*What this task involves:*
Copy out all of the data below exactly, so that no word differs from the original.
Source data section start
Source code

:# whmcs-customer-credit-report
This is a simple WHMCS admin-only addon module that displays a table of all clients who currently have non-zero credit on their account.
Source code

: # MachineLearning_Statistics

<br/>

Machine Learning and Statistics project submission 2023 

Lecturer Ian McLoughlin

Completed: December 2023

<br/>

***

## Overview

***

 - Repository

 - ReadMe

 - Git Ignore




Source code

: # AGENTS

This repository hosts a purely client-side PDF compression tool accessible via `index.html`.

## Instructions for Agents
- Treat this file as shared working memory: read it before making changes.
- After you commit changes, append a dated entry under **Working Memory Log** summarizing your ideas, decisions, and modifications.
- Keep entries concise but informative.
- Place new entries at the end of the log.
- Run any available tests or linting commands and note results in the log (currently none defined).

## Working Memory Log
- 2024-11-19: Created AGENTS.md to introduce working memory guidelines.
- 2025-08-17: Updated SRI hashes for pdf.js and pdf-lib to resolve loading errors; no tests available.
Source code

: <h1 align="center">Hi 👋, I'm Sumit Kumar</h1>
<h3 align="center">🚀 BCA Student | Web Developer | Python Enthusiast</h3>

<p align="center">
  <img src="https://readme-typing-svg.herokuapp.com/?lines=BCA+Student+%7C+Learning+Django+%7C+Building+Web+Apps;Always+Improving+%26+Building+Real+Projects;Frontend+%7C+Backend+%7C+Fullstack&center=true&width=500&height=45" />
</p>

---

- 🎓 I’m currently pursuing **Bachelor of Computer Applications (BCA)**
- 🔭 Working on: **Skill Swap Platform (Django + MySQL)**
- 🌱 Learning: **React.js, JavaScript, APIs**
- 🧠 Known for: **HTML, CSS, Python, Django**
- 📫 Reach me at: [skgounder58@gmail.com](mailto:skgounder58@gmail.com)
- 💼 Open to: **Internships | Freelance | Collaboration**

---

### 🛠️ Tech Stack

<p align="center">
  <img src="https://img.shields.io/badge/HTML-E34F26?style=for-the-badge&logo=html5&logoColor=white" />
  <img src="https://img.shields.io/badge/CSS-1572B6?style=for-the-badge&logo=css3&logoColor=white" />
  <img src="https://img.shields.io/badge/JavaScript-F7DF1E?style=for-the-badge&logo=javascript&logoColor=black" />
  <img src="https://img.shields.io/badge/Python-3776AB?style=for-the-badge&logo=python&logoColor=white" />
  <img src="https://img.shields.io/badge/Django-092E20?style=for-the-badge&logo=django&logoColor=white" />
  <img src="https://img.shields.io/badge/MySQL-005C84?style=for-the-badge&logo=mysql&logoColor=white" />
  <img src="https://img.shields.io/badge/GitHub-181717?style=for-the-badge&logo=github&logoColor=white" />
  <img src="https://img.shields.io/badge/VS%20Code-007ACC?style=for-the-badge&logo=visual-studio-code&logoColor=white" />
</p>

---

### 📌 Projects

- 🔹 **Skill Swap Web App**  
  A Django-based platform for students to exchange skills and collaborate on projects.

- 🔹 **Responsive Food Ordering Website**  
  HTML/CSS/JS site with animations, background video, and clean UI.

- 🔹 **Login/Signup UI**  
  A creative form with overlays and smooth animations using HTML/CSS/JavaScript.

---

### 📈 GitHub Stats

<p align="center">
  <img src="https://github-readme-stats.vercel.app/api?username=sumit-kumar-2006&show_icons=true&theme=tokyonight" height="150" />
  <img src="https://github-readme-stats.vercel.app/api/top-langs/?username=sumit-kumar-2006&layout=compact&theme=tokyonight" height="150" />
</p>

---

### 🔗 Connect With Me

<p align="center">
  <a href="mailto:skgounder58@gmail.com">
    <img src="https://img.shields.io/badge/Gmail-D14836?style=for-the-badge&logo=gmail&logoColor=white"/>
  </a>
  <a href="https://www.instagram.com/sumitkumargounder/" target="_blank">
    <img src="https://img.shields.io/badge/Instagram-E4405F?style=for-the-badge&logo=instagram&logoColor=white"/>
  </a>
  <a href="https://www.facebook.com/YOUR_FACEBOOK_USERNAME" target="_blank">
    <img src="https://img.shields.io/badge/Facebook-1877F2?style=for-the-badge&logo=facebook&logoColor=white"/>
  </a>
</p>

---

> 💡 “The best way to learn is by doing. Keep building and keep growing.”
Source data section end
*The answer:*
Source code

:# whmcs-customer-credit-report
This is a simple WHMCS admin-only addon module that displays a table of all clients who currently have non-zero credit on their account.
Source code

: # MachineLearning_Statistics

<br/>

Machine Learning and Statistics project submission 2023 

Lecturer Ian McLoughlin

Completed: December 2023

<br/>

***

## Overview

***

 - Repository

 - ReadMe

 - Git Ignore




Source code

: # AGENTS

This repository hosts a purely client-side PDF compression tool accessible via `index.html`.

## Instructions for Agents
- Treat this file as shared working memory: read it before making changes.
- After you commit changes, append a dated entry under **Working Memory Log** summarizing your ideas, decisions, and modifications.
- Keep entries concise but informative.
- Place new entries at the end of the log.
- Run any available tests or linting commands and note results in the log (currently none defined).

## Working Memory Log
- 2024-11-19: Created AGENTS.md to introduce working memory guidelines.
- 2025-08-17: Updated SRI hashes for pdf.js and pdf-lib to resolve loading errors; no tests available.
Source code

: <h1 align="center">Hi 👋, I'm Sumit Kumar</h1>
<h3 align="center">🚀 BCA Student | Web Developer | Python Enthusiast</h3>

<p align="center">
  <img src="https://readme-typing-svg.herokuapp.com/?lines=BCA+Student+%7C+Learning+Django+%7C+Building+Web+Apps;Always+Improving+%26+Building+Real+Projects;Frontend+%7C+Backend+%7C+Fullstack&center=true&width=500&height=45" />
</p>

---

- 🎓 I’m currently pursuing **Bachelor of Computer Applications (BCA)**
- 🔭 Working on: **Skill Swap Platform (Django + MySQL)**
- 🌱 Learning: **React.js, JavaScript, APIs**
- 🧠 Known for: **HTML, CSS, Python, Django**
- 📫 Reach me at: [skgounder58@gmail.com](mailto:skgounder58@gmail.com)
- 💼 Open to: **Internships | Freelance | Collaboration**

---

### 🛠️ Tech Stack

<p align="center">
  <img src="https://img.shields.io/badge/HTML-E34F26?style=for-the-badge&logo=html5&logoColor=white" />
  <img src="https://img.shields.io/badge/CSS-1572B6?style=for-the-badge&logo=css3&logoColor=white" />
  <img src="https://img.shields.io/badge/JavaScript-F7DF1E?style=for-the-badge&logo=javascript&logoColor=black" />
  <img src="https://img.shields.io/badge/Python-3776AB?style=for-the-badge&logo=python&logoColor=white" />
  <img src="https://img.shields.io/badge/Django-092E20?style=for-the-badge&logo=django&logoColor=white" />
  <img src="https://img.shields.io/badge/MySQL-005C84?style=for-the-badge&logo=mysql&logoColor=white" />
  <img src="https://img.shields.io/badge/GitHub-181717?style=for-the-badge&logo=github&logoColor=white" />
  <img src="https://img.shields.io/badge/VS%20Code-007ACC?style=for-the-badge&logo=visual-studio-code&logoColor=white" />
</p>

---

### 📌 Projects

- 🔹 **Skill Swap Web App**  
  A Django-based platform for students to exchange skills and collaborate on projects.

- 🔹 **Responsive Food Ordering Website**  
  HTML/CSS/JS site with animations, background video, and clean UI.

- 🔹 **Login/Signup UI**  
  A creative form with overlays and smooth animations using HTML/CSS/JavaScript.

---

### 📈 GitHub Stats

<p align="center">
  <img src="https://github-readme-stats.vercel.app/api?username=sumit-kumar-2006&show_icons=true&theme=tokyonight" height="150" />
  <img src="https://github-readme-stats.vercel.app/api/top-langs/?username=sumit-kumar-2006&layout=compact&theme=tokyonight" height="150" />
</p>

---

### 🔗 Connect With Me

<p align="center">
  <a href="mailto:skgounder58@gmail.com">
    <img src="https://img.shields.io/badge/Gmail-D14836?style=for-the-badge&logo=gmail&logoColor=white"/>
  </a>
  <a href="https://www.instagram.com/sumitkumargounder/" target="_blank">
    <img src="https://img.shields.io/badge/Instagram-E4405F?style=for-the-badge&logo=instagram&logoColor=white"/>
  </a>
  <a href="https://www.facebook.com/YOUR_FACEBOOK_USERNAME" target="_blank">
    <img src="https://img.shields.io/badge/Facebook-1877F2?style=for-the-badge&logo=facebook&logoColor=white"/>
  </a>
</p>

---

> 💡 “The best way to learn is by doing. Keep building and keep growing.”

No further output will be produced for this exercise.